婁錦的心咚咚直跳,她驚駭地看著嬤嬤端著一碗湯藥過來。

那個味道,她不陌生。

研究藥理這麼長時間,她一聞這個味道,便明白這是什麼!

“放開!”婁錦抽出封腰的銀針,儘管她尊重賢妃,可此刻,她拔針相向,警惕地看著賢妃娘娘。

賢妃皺眉看著她,卻對著一旁的嬤嬤道:“這藥你喝下去,你無礙,她沾沾邊就醒了。”

嬤嬤微微一愣,她喝這藥確實沒事。

仰頭將那藥喝下,婁錦怔怔地看著這嬤嬤喝下了藥,詫異不已地轉頭看向賢妃。

這是要?

賢妃來不及與她解釋,隻立馬道:“快沾點邊來。”

婁錦此刻放下了戒心,沾了一點邊,卻見那嬤嬤迅速退了下去,躲了起來。

門口處,一小太監走了進來,道:“娘娘,皇上來了。”

“皇上駕到!”幾乎話一落皇上便出現在了花蘭殿裡。

那明黃色的龍袍極為耀眼,他一入內便直直看向婁錦,徑直朝前走來。

威嚴的氣勢,極為強悍和霸道地朝婁錦襲來。

那是一陣凜冽的風,婁錦被他緊緊盯著,那種感覺猶如颶風來襲,而她就在風眼之中。

手下意識地握成了拳,可她並未後退半步。

杏眼不閃,與皇上直接對視。

皇上走近後,逼視著她,道:“你昨晚可有在三皇子的寢宮裡睡了?”

婁錦抿了下脣,她要如何回答?

睡了如何?不睡又如何?

可看皇上極為凝重的臉色,她的眉頭也微微一緊

賢妃見這二人劍拔弩張,立刻道:“她昨兒個在自己的屋子裡睡的。我一早問過華清宮上下了。”

皇上皺了下眉頭,不可能,情報不會有錯。

一股藥香淡淡飄來,皇上朝這室內看去,見桌子前有一個碗,這碗上還有殘留的藥渣。

他大步跨去,拿起那藥碗,再看婁錦脣角那一點點烏黑,心全然放了下去。

這一番追趕,他疲累之極,只擺了擺手,道:“婁錦,回華清宮吧。不該想的事不要想,你是朕賜婚給田笑的女子,莫要忘了你的身份。”

身份?

婁錦微微勾起了笑,她搖頭看向皇上,“三天時日還未到,如若三皇子醒了,我與皇上的協議即刻取消。”

不等皇上說什麼,她便轉身離去。

花蘭殿上下都有些戰戰兢兢,小心翼翼。直到賢妃娘娘讓眾人退下,此時只剩下他們二人,她才開口。

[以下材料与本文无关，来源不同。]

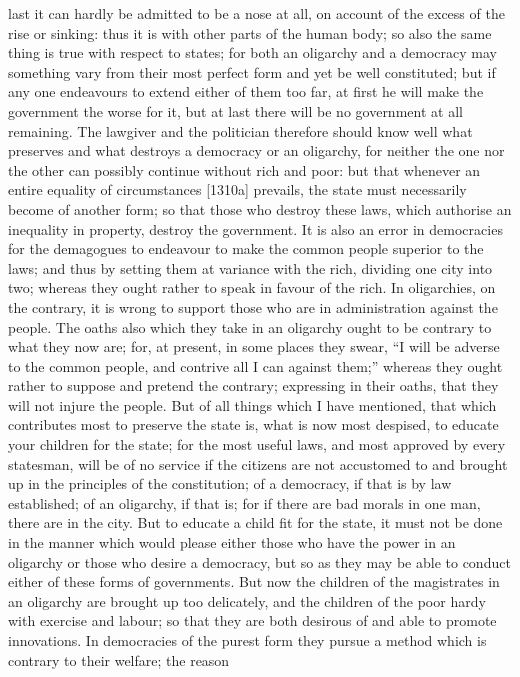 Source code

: last it can hardly be admitted to be a nose at all, on account of the
excess of the rise or sinking: thus it is with other parts of the human
body; so also the same thing is true with respect to states; for both an
oligarchy and a democracy may something vary from their most perfect form
and yet be well constituted; but if any one endeavours to extend either of
them too far, at first he will make the government the worse for it, but
at last there will be no government at all remaining. The lawgiver and the
politician therefore should know well what preserves and what destroys a
democracy or an oligarchy, for neither the one nor the other can possibly
continue without rich and poor: but that whenever an entire equality of
circumstances [1310a] prevails, the state must necessarily become of
another form; so that those who destroy these laws, which authorise an
inequality in property, destroy the government. It is also an error in
democracies for the demagogues to endeavour to make the common people
superior to the laws; and thus by setting them at variance with the rich,
dividing one city into two; whereas they ought rather to speak in favour
of the rich. In oligarchies, on the contrary, it is wrong to support those
who are in administration against the people. The oaths also which they
take in an oligarchy ought to be contrary to what they now are; for, at
present, in some places they swear, ``I will be adverse to the common
people, and contrive all I can against them;'' whereas they ought rather to
suppose and pretend the contrary; expressing in their oaths, that they
will not injure the people. But of all things which I have mentioned, that
which contributes most to preserve the state is, what is now most
despised, to educate your children for the state; for the most useful
laws, and most approved by every statesman, will be of no service if the
citizens are not accustomed to and brought up in the principles of the
constitution; of a democracy, if that is by law established; of an
oligarchy, if that is; for if there are bad morals in one man, there are
in the city. But to educate a child fit for the state, it must not be done
in the manner which would please either those who have the power in an
oligarchy or those who desire a democracy, but so as they may be able to
conduct either of these forms of governments. But now the children of the
magistrates in an oligarchy are brought up too delicately, and the
children of the poor hardy with exercise and labour; so that they are both
desirous of and able to promote innovations. In democracies of the purest
form they pursue a method which is contrary to their welfare; the reason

“你為什麼如此害怕?你忘了三皇子的出生就證明了,不一定都是那樣。自從你聽了別人的話,就這樣小心翼翼。看她明知道沒有結果還沒有放棄三皇子,你怎麼忍心下得了手?”

賢妃喘了一口氣,見皇上的神情很是沉重,彷彿陷入了深深的回憶之中,那種感覺尤為悲涼,卻讓賢妃打心裡疼了起來。

“我知道這些年你對我好,是因著姐姐的託付。可我的兒子他有自己的選擇,你不能如此干涉他。我寧願真是那個結果,他痛去,他恨去,也不要如此折騰他。”

“夠了!”皇上站了起來,怒目而視。

他深吸了一口氣,“我是他父親,他是我最珍視的皇子

。我不能看他與我一樣,一生都在尋找相似的影子。”

賢妃娘娘嘆息著後退了一步,難道現在的義熙不是在找影子嗎?

他起身,徑直朝外走去。

賢妃娘娘低下頭去,心想著,錦兒若是沒懷上孩子,那也好。若是懷上了孩子,當要小心才是。

她定要好好觀察,現在兒子是急不得婁錦了,她這做母親的虧欠了義熙整整二十幾年,他是失憶了,可她相信不久,他便會記得婁錦。

這之前,她一定要替兒子好好保護婁錦。

如此一想,她心中也有了底,此刻正暗暗盤算起來。

婁錦一路上腳步不斷加快。

四周的宮女的說話聲,太監們低垂著頭從身邊經過。哪一宮的妃嬪乘著轎輦而過她都無暇理睬。

她在想,若是方才她跑了,半路被皇上抓回來,是不是會被強灌下那湯藥?

這麼一想,一股寒涼從腳底心直直竄了上來,通到四肢百骸,讓她後腦發麻。

這種後怕,幾乎將她整個人凍成了冰。

她劇烈一顫,手下意識地碰觸著那平坦卻有柔軟的小腹。顧義熙知道也好,不知道也罷。

她既然做了這個選擇,必定不會懼怕。

更不會逃離。

將脣角的藥水擦乾,她抬眼看向天空中的一輪紅日。

已是冬日,天空濛蒙的,那紅日讓人看的不清楚,卻也讓人不敢直視。

婁錦看了一眼,便覺得這冬陽盡缺,這天色,看著就要下雪了。

她快步朝華清宮而去,用過午膳之後,她依舊陪著顧義熙。

她笑著,朝他說了些話

而沒想到,這個時候,一個女子的到來打斷了這裡頭的和諧。

輪子碾過地面的聲音不太安靜,婁錦自然也抬起頭來,朝那人看去。

只不過,一眼,她便兀自低下頭來,繼續念著一些地理志來。

大齊最西邊有一個地方,民風淳樸,又很是熱情好客。那裡有極為優質的溫泉,各家各府用過午膳之後就各自串門。一家有難,八方相助。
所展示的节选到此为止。